Glacier dammed lake formation at HPN4 Glacier, Chile between Landsat images of Feb. 2020 and Feb. 2021, yellow arrows indicating new calving fronts on either end of lake.

HPN4 Glacier drains the southern side of NPI just east of Steffen Glacier. The terminus retreated little from 1987-2015, see below (Pelto, 2015 and 2017). The main change is in the eastern tributary 1-2 km north of the terminus. In 1987 there were five separate feeder ice tongues descending from the ice cap into this valley. By 2015 there was just one. Further this tongue has narrow and downwasted and a new lake is developing.

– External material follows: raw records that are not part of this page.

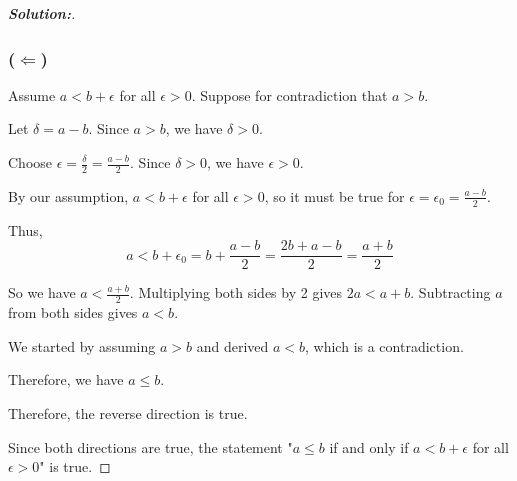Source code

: \documentclass[12pt]{article}
\theoremstyle{definition}\newtheorem{problem}{Problem}
\newenvironment{solution}{\begin{proof}[\bfseries\textup{Solution:}]}{\end{proof}}
\begin{document}
\begin{solution}
\subsubsection*{($\Longleftarrow$)}
Assume $a<b+\epsilon$ for all $\epsilon>0$. Suppose for contradiction that $a > b$.

Let $\delta = a - b$. Since $a > b$, we have $\delta > 0$.

Choose $\epsilon = \frac{\delta}{2} = \frac{a-b}{2}$. Since $\delta > 0$, we have $\epsilon > 0$.

By our assumption, $a < b+\epsilon$ for all $\epsilon>0$, so it must be true for $\epsilon = \epsilon_0 = \frac{a-b}{2}$.

Thus, $$a < b + \epsilon_0 = b + \frac{a-b}{2} = \frac{2b + a - b}{2} = \frac{a+b}{2}$$

So we have $a < \frac{a+b}{2}$. Multiplying both sides by 2 gives $2a < a+b$. Subtracting $a$ from both sides gives $a < b$.

We started by assuming $a > b$ and derived $a < b$, which is a contradiction.

Therefore, we have $a \le b$.

Therefore, the reverse direction is true.

Since both directions are true, the statement "$a \le b$ if and only if $a<b+\epsilon$ for all $\epsilon>0$" is true.
\end{solution}
\end{document}
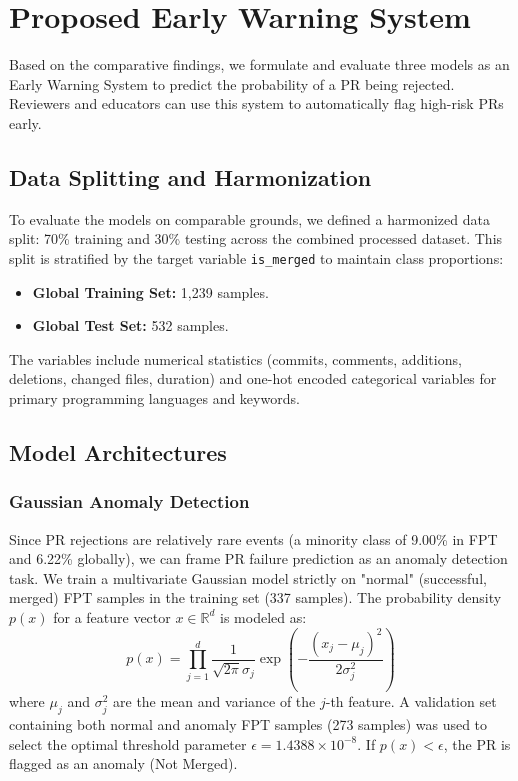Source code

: \documentclass[conference]{IEEEtran}
\begin{document}
\section{Proposed Early Warning System}
Based on the comparative findings, we formulate and evaluate three models as an Early Warning System to predict the probability of a PR being rejected. Reviewers and educators can use this system to automatically flag high-risk PRs early.

\subsection{Data Splitting and Harmonization}
To evaluate the models on comparable grounds, we defined a harmonized data split: 70\% training and 30\% testing across the combined processed dataset. This split is stratified by the target variable \texttt{is\_merged} to maintain class proportions:
\begin{itemize}
  \item \textbf{Global Training Set:} 1,239 samples.
  \item \textbf{Global Test Set:} 532 samples.
\end{itemize}
The variables include numerical statistics (commits, comments, additions, deletions, changed files, duration) and one-hot encoded categorical variables for primary programming languages and keywords.

\subsection{Model Architectures}

\subsubsection{Gaussian Anomaly Detection}
Since PR rejections are relatively rare events (a minority class of 9.00\% in FPT and 6.22\% globally), we can frame PR failure prediction as an anomaly detection task. We train a multivariate Gaussian model strictly on "normal" (successful, merged) FPT samples in the training set (337 samples). The probability density $p(x)$ for a feature vector $x \in \mathbb{R}^d$ is modeled as:
\begin{equation}
p(x) = \prod_{j=1}^{d} \frac{1}{\sqrt{2\pi}\sigma_j} \exp\left(-\frac{(x_j - \mu_j)^2}{2\sigma_j^2}\right)
\end{equation}
where $\mu_j$ and $\sigma_j^2$ are the mean and variance of the $j$-th feature. A validation set containing both normal and anomaly FPT samples (273 samples) was used to select the optimal threshold parameter $\epsilon = 1.4388 \times 10^{-8}$. If $p(x) < \epsilon$, the PR is flagged as an anomaly (Not Merged).
\end{document}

In February 2020 the lake has still not formed, note yellow arrows. In February 2021 the lake has formed between the yellow arrows and is 2 km long and has an area of 1.1 km². The drainage of this lake was reported by on Claudio Bravo Lechuga comparing PlanetLab images from 2-15-2021 and 2-23-2021.

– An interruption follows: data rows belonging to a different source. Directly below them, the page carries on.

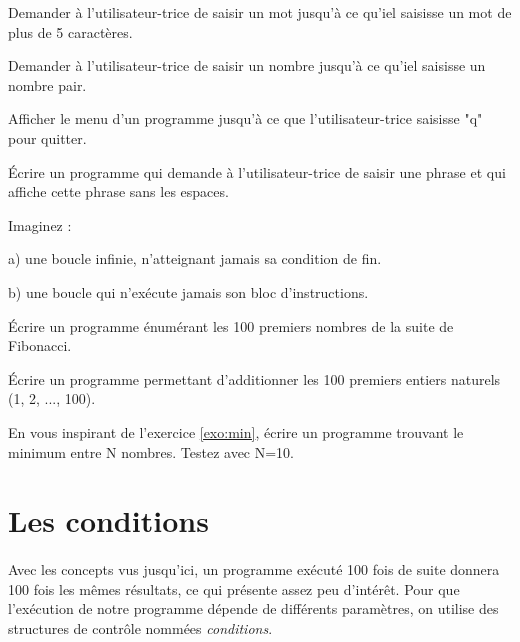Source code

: \documentclass[11pt, a4paper]{book}
\begin{document}
\begin{exercice}
Demander à l'utilisateur-trice de saisir un mot jusqu'à ce qu'iel saisisse un mot de plus de 5 caractères.
\end{exercice}

\begin{exercice}
Demander à l'utilisateur-trice de saisir un nombre jusqu'à ce qu'iel saisisse un nombre pair. 
\end{exercice}

\begin{exercice}
Afficher le menu d'un programme jusqu'à ce que l'utilisateur-trice saisisse "q" pour quitter.
\end{exercice}


\begin{exercice}
Écrire un programme qui demande à l'utilisateur-trice de saisir une phrase et qui affiche cette phrase sans les espaces.
\end{exercice}


\begin{exercice}
Imaginez :
\item[a)] une boucle infinie, n'atteignant jamais sa condition de fin.
\item[b)] une boucle qui n'exécute jamais son bloc d'instructions.
\end{exercice}

\begin{exercice}
Écrire un programme énumérant les 100 premiers nombres de la suite de Fibonacci.
\end{exercice}

\begin{exercice}
Écrire un programme permettant d'additionner les 100 premiers entiers naturels (1, 2, ..., 100). %
\end{exercice}

\begin{exercice}
En vous inspirant de l'exercice \ref{exo:min}, écrire un programme trouvant le minimum entre N nombres.
Testez avec N=10.
\end{exercice}


\newpage

\section{Les conditions}

\paragraph{} Avec les concepts vus jusqu'ici, un programme exécuté 100 fois de suite donnera 100 fois les mêmes résultats, ce qui présente assez peu d'intérêt. Pour que l'exécution de notre programme dépende de différents paramètres, on utilise des structures de contrôle nommées \textit{conditions}.
\end{document}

HPN4 and glacier dammed lake in Sentinel2 Image from 2-9-2021.

HPN4 Glacier in 1987 and 2015 Landsat imagery. Red arrow indicates 1987 terminus, yellow arrow 2015 terminus, purple arrows indicate medial moraines

The below is from Pelto (2015 and 2017). In 1987 and 2004 there were five contributing glacier tongues to the downwasting tributary, see below. It is like a bathtub being filled with five taps at once. The purple arrow indicates a medial moraine at the mouth of the valley, signaling the lack of current contribution of the downwasting tributary to HPN4 Glacier. The medial moraine has shifted east indicating that the main HPN4 Glacier is now flowing into the valley instead of the downwasting tributary being a contributing tributary to HPN4. By 2015 there is only one contributing glacier tongue to the downwasting tributary, only one tap for this draining bathtub, the other four contributing tongues have retreated from contact with the downwasting tributary. The medial moraine has spread eastward and some fringing proglacial/subglacial lakes are evident A closeup 2013 Digital Globe image indicates both fringing ponds-blue arrows, rifts caused by varying flotation-green arrows and expanding supraglacial ponds, red arrows. The rifts are a sign of instability and typically lead to break up of this portion of the terminus. The downwasting tributary continues to demise faster than HPN4 Glacier, which crosses the valley mouth, hence it is likely that a glacier dammed lake will form and that HPN4 Glacier will continue to flow further east up this valley.

Schaefer et al (2013) discuss the HPN4 Glacier because the main terminus has changed little given its modeled mass balance, and the modeled mass balance to the east appears too negative, which they suggest indicates wind redistribution from the HPN4 to the Pared Sud Glacier just east. Davies and Glasser, (2012) identify this region of the icefield as retreating faster from 2001-2011 than during any measured period since 1870. This has led to the formation and expansion of many lakes in the basin Loriaux and Cassasa (2013) . Glasser et al (2016) observed that proglacial and ice-proximal lakes of NPI increased from 112 to 198 km². The largest expansion this century being at San Quintin Glacier at ~24 square kilometers.